There is a large and growing body of work by conservatives, libertarians and old-school liberals that shows how “progressive” thinking has decoupled from reality when it comes to race. No one makes that case more compellingly than Mac Donald, who wields a rhetorical Ginsu knife to slice and dice woke ideology with devastating logic.

Medical schools, she writes in her most recent book, have been wholesale coopted by the woke agenda. The sad fact is that fewer African-Americans and Hispanics than Asians and Whites have mastered the scientific concepts necessary to thrive in medical school. Unwilling to admit that the appropriate remedy is to seek ways to improve minorities’ preparedness before they get to medical school, the racialists have concluded that med schools need more social-justice awareness and a relaxation of standards to admit a broader demographic. While racial minorities might like being treated by physicians who “look like them,” Mac Donald suggests, those patients will suffer disproportionately from misdiagnoses and inappropriate treatment at the hands of doctors whose clinical knowledge falls short.

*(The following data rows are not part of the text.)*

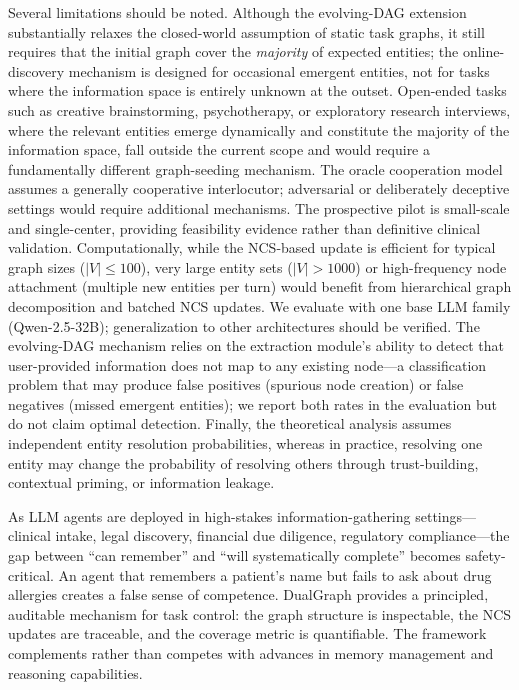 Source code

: \documentclass[11pt,a4paper]{article}
\begin{document}
Several limitations should be noted. Although the evolving-DAG extension
substantially relaxes the closed-world assumption of static task graphs,
it still requires that the initial graph cover the \emph{majority} of
expected entities; the online-discovery mechanism is designed for
occasional emergent entities, not for tasks where the information space
is entirely unknown at the outset. Open-ended tasks such as creative
brainstorming, psychotherapy, or exploratory research interviews, where
the relevant entities emerge dynamically and constitute the majority of
the information space, fall outside the current scope and would require a
fundamentally different graph-seeding mechanism. The oracle cooperation
model assumes a generally cooperative interlocutor; adversarial or
deliberately deceptive settings would require additional mechanisms. The
prospective pilot is small-scale and single-center, providing feasibility
evidence rather than definitive clinical validation. Computationally,
while the NCS-based update is efficient for typical graph sizes
($|V| \leq 100$), very large entity sets ($|V| > 1000$) or high-frequency
node attachment (multiple new entities per turn) would benefit from
hierarchical graph decomposition and batched NCS updates. We evaluate with
one base LLM family (Qwen-2.5-32B); generalization to other architectures
should be verified. The evolving-DAG mechanism relies on the extraction
module's ability to detect that user-provided information does not map to
any existing node---a classification problem that may produce false
positives (spurious node creation) or false negatives (missed emergent
entities); we report both rates in the evaluation but do not claim
optimal detection. Finally, the theoretical analysis assumes independent
entity resolution probabilities, whereas in practice, resolving one entity
may change the probability of resolving others through trust-building,
contextual priming, or information leakage.

As LLM agents are deployed in high-stakes information-gathering
settings---clinical intake, legal discovery, financial due diligence,
regulatory compliance---the gap between ``can remember'' and ``will
systematically complete'' becomes safety-critical. An agent that remembers
a patient's name but fails to ask about drug allergies creates a false
sense of competence. DualGraph provides a principled, auditable mechanism
for task control: the graph structure is inspectable, the NCS updates are
traceable, and the coverage metric is quantifiable. The framework
complements rather than competes with advances in memory management and
reasoning capabilities.
\end{document}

That minorities suffer the most from lower standards is a major theme of Mac Donald’s thinking. Another horrendous example is the banning of successful policing practices that brought the 1980s crime wave under control. Unjustified police killings of unarmed African-American men are a minute fraction of the number of homicides committed by African-Americans against each other, including scores of women, children and innocent bystanders. But the racialists, with media complicity, have used a handful of unrepresentative cases such as George Floyd’s death to generate mass hysteria, hobble the police and introduce criminal-justice changes of dubious value. The foreseeable result has been a spike in homicides concentrated overwhelmingly among African-Americans.

Mac Donald’s criticisms of DEI and criminology in her latest book are familiar to those familiar with her past work. The big surprise in “When Race Trumps Merit” is her passionate critique of racialism in high culture — opera, symphonies, ballet, theater, and art museums. If you thought that elite universities were the most woke institutions in America today, you know little about its elite artistic institutions. In Mac Donald’s descriptions ranging from the Julliard School to New York’s Metropolitan Museum of Art, America’s biggest names in the arts are mind-numbingly woke. Yet, despite unparallelled solicitude toward minorities, they arguably engender more bitterness and resentment than any other set of institutions in American society.

Fixated on the fact that only 1.8% of orchestral players are Black — and oblivious to the fact that Black musicians might be more attracted to their own rich heritage of gospel, blues, jazz, hip-hop and rap — leaders of these elite institutions have sacrificed standards of classical excellence to make room for more minorities. Yet, like those who lament the paucity of minority med school students, these guilt-ridden White elites do almost nothing to increase the participation of those minorities in classical art forms while they are young.

Upon reading “When Race Trumps Merit,” one is left with the impression that America’s academic and cultural elites are afflicted by a near-psychotic break with reality. The book does not paint an encouraging picture of America’s future. If there is anything heartening in what Mac Donald has to say, it’s that America’s critics are hopelessly deluded. Reality has a way of asserting itself in the end.